As your infrastructure gets more and more complicated, you end up with an explosion of dashboards. And every service is intricately connected to every other one. The problem with dashboards is that they try to distill all of the signals that lead to the root cause. Every time something fails in a new and interesting way, create a new dashboard! This process does not scale, and instead, you get dashboard soup.

2. They are flat

Dashboards are a flat representation of your system. If I see a spike in a chart, can I drill into it or pivot around it? Can I link it to related logs, metrics, traces, and infrastructure? Nope.

Most dashboards stop at providing the host and time something occurred. The better ones show you other metrics that may have peaked around the same time. But they still lack the proper context because they don’t nest or link.

Why do dashboards need to link? Imagine you saw a peak in request volume on a chart. Or your shopping cart spend was down 10% this month. How is this one dashboard going to explain why? When a dashboard can’t link all your systems, you have to rely on manual correlation. The tribal knowledge required to figure out what happened doesn’t scale either.

Is making yet another dashboard going to help?

Landing Pages – Dashboards Done Right

At its core, Observe is a data platform that shapes and relates data. We use this information to generate something we call Landing Pages. A Landing Page is a programmatically generated dashboard. You don’t have to build them yourself, but you can certainly customize them. (Need a cat GIF? We’ve got you covered.)

The “killer app” of Landing Pages is the ease of jumping between them to leverage relationships in the data. For example, you might start on the Landing Page for support tickets and filter to see critical ones. But from there, you can also pull up the logs, customers, or containers related to those tickets. Observe does this without relying on tags or labels with our GraphLink feature.

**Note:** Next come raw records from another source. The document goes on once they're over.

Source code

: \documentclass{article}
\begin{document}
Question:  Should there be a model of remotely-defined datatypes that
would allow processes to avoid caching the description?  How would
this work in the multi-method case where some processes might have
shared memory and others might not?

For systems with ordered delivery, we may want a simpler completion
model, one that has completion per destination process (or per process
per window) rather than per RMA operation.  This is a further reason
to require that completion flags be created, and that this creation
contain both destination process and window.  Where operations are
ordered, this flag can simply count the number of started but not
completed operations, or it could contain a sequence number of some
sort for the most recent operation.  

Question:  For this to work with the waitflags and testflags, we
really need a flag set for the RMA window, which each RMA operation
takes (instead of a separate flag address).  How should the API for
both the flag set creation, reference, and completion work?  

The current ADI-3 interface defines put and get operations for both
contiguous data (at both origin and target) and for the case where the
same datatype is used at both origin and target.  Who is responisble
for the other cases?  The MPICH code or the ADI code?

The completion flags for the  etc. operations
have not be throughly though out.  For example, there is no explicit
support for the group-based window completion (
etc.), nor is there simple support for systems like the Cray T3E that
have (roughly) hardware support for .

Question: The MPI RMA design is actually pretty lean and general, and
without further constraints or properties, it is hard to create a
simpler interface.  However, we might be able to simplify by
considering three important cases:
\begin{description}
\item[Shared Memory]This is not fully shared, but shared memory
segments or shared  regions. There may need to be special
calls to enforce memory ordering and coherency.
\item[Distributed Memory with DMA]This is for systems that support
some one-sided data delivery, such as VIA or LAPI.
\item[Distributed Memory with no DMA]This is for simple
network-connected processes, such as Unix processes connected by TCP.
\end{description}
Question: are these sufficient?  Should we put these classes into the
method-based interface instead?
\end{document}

Landing Pages also pull in other helpful information like alerts. When someone is paged at 3 am, they may or may not know where to start. If they are lucky, there might be some dashboards. But a Landing Page shows both urgent and routine alerts for more context, including alerts about dependencies.

When you combine all this functionality, you may find dashboards are a thing of the past. At Observe, we think dashboards are great for displaying high-value, stable data. But they can’t keep up with the complexity of today’s environments. We want you to spend more time-solving issues, shipping code, and building a better experience. And less time with dashboards that only answer the problem you already knew about.

To summarize, dashboards fail because they can’t keep up with the complexity of today’s systems, reliance on institutional knowledge, and inability to relate data. With Observe, you can use Landing Pages to link all your systems to help you solve issues, ship code, and build a better experience.